United States District Court, S.D. Florida, Miami Division
Dec 14, 1987
682 F. Supp. 1200 (S.D. Fla. 1987)

Summary

refusing to hold plaintiff seeking a transfer to the "changed circumstances" standard but observing that a court could "consider the existence or absence of changed circumstances in deciding whether transfer of venue is appropriate"

Summary of this case from Schoendorf v. RTH Mech. Contractors, Inc.

Opinion

No. 87-0398-CIV.

December 14, 1987.

Lowell L. Garrett, Gary A. Dumas and James A. Gale, Morgan, Lewis Bockius, Miami, Fla., for plaintiff.

Jay M. Levy, Hershoff and Levy, P.A., Miami, Fla., for defendants.


ORDER ON MOTION TO TRANSFER


THIS CAUSE came for consideration upon a Motion by Plaintiff, Cordis, to transfer this action to the United States District Court for the Central District of California pursuant to 28 U.S.C. § 1404(a). This action is pending on Cordis' amended complaint against Defendants, Siemens-Pacesetter, Inc., Walter Garman, Patrick Kennedy, and Bruce Stafford, for Defendants' alleged violations of employment covenants not to compete against Plaintiff and not to disclose or misappropriate Plaintiff's confidential information and trade secrets.

Prior to the filing of this Motion to Transfer, Plaintiff voluntarily dismissed Wayne Cook and Robert Hutchinson as defendants pursuant to Fed.R.Civ.P. 41. Defendants contend that voluntary dismissal is ineffective to dismiss these individuals since, they contend, Fed.R.Civ.P. 41 contemplates only dismissal of an entire controversy. Harvey Aluminum, Inc. v. American Cyanamid Company, 203 F.2d 105 (2nd Cir. 1953), cert. denied, 345 U.S. 364, 73 S.Ct. 949, 97 L.Ed. 1383 (1953); Philip Carey Manufacturing Company v. Taylor, 286 F.2d 782 (6th Cir. 1961), cert. denied, 366 U.S. 948, 81 S.Ct. 1903, 6 L.Ed.2d 1242 (1961). While that may be the rule in the Second and Sixth Circuits, that position is contrary to binding law in the Eleventh Circuit. Plains Growers, Inc., Fl. M.I. Co. v. Ickes-Braun Glasshouses, Inc., 474 F.2d 250 (5th Cir. 1973); Oswald v. Scripto, Inc., 616 F.2d 191 (5th Cir. 1980). Under the rules governing dismissal by notice under Fed.R.Civ.P. 41 and dismissal by motion under Fed.R.Civ.P. 21, dismissal against such of defendants as have not served an answer or motion for summary judgment is permitted even though the case might remain pending against other defendants. Plains Growers, 474 F.2d at 255. Accordingly, Defendants Hutchinson and Cook were properly dismissed from this action by Plaintiff's notice under Fed.R.Civ.P. 41.

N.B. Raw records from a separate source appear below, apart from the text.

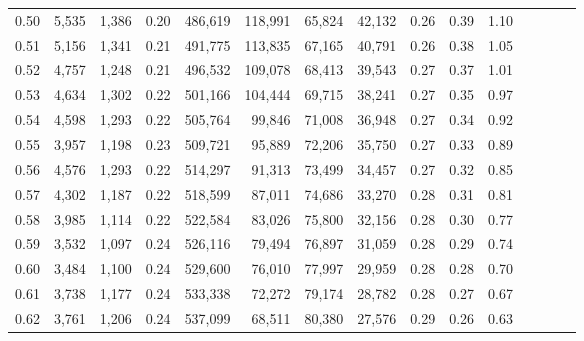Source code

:\begin{tabular}{rrrcrrrrrrrrrrr}
0.50 &   5,535 &  1,386 &                                       0.20 &  486,619 &  118,991 &   65,824 &   42,132 &  0.26 &  0.39 &                         1.10 \\
0.51 &   5,156 &  1,341 &                                       0.21 &  491,775 &  113,835 &   67,165 &   40,791 &  0.26 &  0.38 &                         1.05 \\
0.52 &   4,757 &  1,248 &                                       0.21 &  496,532 &  109,078 &   68,413 &   39,543 &  0.27 &  0.37 &                         1.01 \\
0.53 &   4,634 &  1,302 &                                       0.22 &  501,166 &  104,444 &   69,715 &   38,241 &  0.27 &  0.35 &                         0.97 \\
0.54 &   4,598 &  1,293 &                                       0.22 &  505,764 &   99,846 &   71,008 &   36,948 &  0.27 &  0.34 &                         0.92 \\
0.55 &   3,957 &  1,198 &                                       0.23 &  509,721 &   95,889 &   72,206 &   35,750 &  0.27 &  0.33 &                         0.89 \\
0.56 &   4,576 &  1,293 &                                       0.22 &  514,297 &   91,313 &   73,499 &   34,457 &  0.27 &  0.32 &                         0.85 \\
0.57 &   4,302 &  1,187 &                                       0.22 &  518,599 &   87,011 &   74,686 &   33,270 &  0.28 &  0.31 &                         0.81 \\
0.58 &   3,985 &  1,114 &                                       0.22 &  522,584 &   83,026 &   75,800 &   32,156 &  0.28 &  0.30 &                         0.77 \\
0.59 &   3,532 &  1,097 &                                       0.24 &  526,116 &   79,494 &   76,897 &   31,059 &  0.28 &  0.29 &                         0.74 \\
0.60 &   3,484 &  1,100 &                                       0.24 &  529,600 &   76,010 &   77,997 &   29,959 &  0.28 &  0.28 &                         0.70 \\
0.61 &   3,738 &  1,177 &                                       0.24 &  533,338 &   72,272 &   79,174 &   28,782 &  0.28 &  0.27 &                         0.67 \\
0.62 &   3,761 &  1,206 &                                       0.24 &  537,099 &   68,511 &   80,380 &   27,576 &  0.29 &  0.26 &                         0.63 \\

\end{tabular}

There are two requirements Plaintiff must meet to succeed in its Motion to Transfer under 28 U.S.C. § 1404. First, the cause can only be transferred to another district where the action might have been brought. Second, the transfer must be warranted on grounds of convenience and interests of justice Van Dusen v. Barrack, 376 U.S. 612, 84 S.Ct. 805, 11 L.Ed.2d 945 (1964); Windmere Corporation v. Remington Products, Inc., 617 F. Supp. 8 (S.D.Fla. 1985).

Defendants contend that because this action could not have been brought against Hutchinson in California, the Central District of California is not a district where this action "might have been brought," and, therefore, this Court is without authority to transfer the case as it now stands. Defendants rely on Hoffman v. Blaski, 363 U.S. 335, 80 S.Ct. 1084, 4 L.Ed. 2d 1254 (1960) for support of their position. This court finds Defendants reliance on Hoffman is misplaced.

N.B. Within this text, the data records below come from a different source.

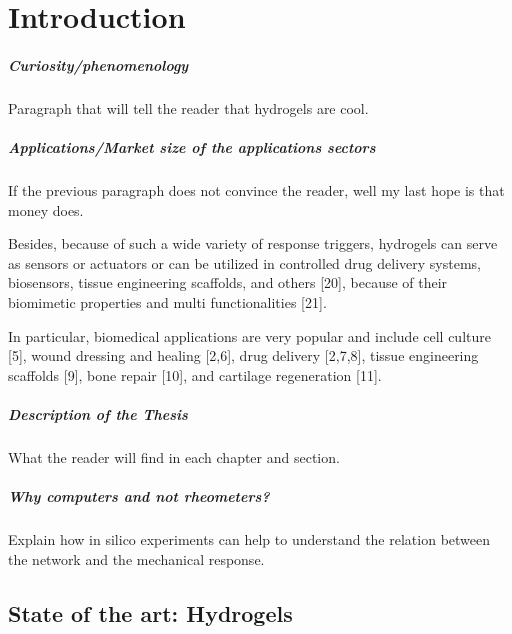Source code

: \chapter{Introduction}\label{ch1:Intro}


\paragraph{Curiosity/phenomenology} Paragraph that will tell the reader that hydrogels are cool.

\paragraph{Applications/Market size of the applications sectors} If the previous paragraph does not convince the reader, well my last hope is that money does.

Besides, because of such a wide variety of response triggers, hydrogels can serve as sensors or actuators or can be utilized in controlled drug delivery systems, biosensors, tissue engineering scaffolds, and others [20], because of their biomimetic properties and multi functionalities [21]\citep{bustamante-torresHydrogelsClassificationAccording2021}.

In particular, biomedical applications are very popular and include cell culture [5], wound dressing and healing [2,6], drug delivery [2,7,8], tissue engineering scaffolds [9], bone repair [10], and cartilage regeneration [11]\citep{picchioniHydrogelsBasedDynamic2018}. 
 

\paragraph{Description of the Thesis} What the reader will find in each chapter and section.

\paragraph{Why computers and not rheometers?} Explain how in silico experiments can help to understand the relation between the network and the mechanical response.

\section{State of the art: Hydrogels}\label{ch1:StateArt}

Hoffman v. Blaski, supra, involved two cases in which defendants, over which the transferee courts did not have in personam jurisdiction, consented to transfers and waived objections to venue. The United States Supreme Court held that the power to transfer actions could not be predicated upon the consent of defendants, but must depend on the transferee court being a forum where the suit might have been brought independently of the wishes of defendants. Id. In determining whether to transfer venue, a district court is not required to confine its venue consideration as to the facts as they existed at the time of the complaint. In Re Fine Paper Antitrust Litigation, 685 F.2d 810 (3d Cir. 1982). Thus, the fact that this action could not have originally been brought against Hutchinson in California is irrelevant since Hutchinson is not now a party to the action. See In Re Fine Paper Antitrust Litigation, supra; Wyndham Associates v. Bintliff, 398 F.2d 614 (2nd Cir. 1968); cert. denied, 393 U.S. 977, 89 S.Ct. 444, 21 L.Ed.2d 438 (1968); Hess Oil Virgin Islands Corp. v. UOP, Inc., 447 F. Supp. 381 (N.D.Okla. 1978). The only question for this court is whether, at the present time, the Central District of California is a district where this action might have been brought as to all defendants now before the court. This question being affirmatively answered, the court holds that Plaintiff has satisfied the first requirement for transfer of venue under 28 U.S.C. § 1404.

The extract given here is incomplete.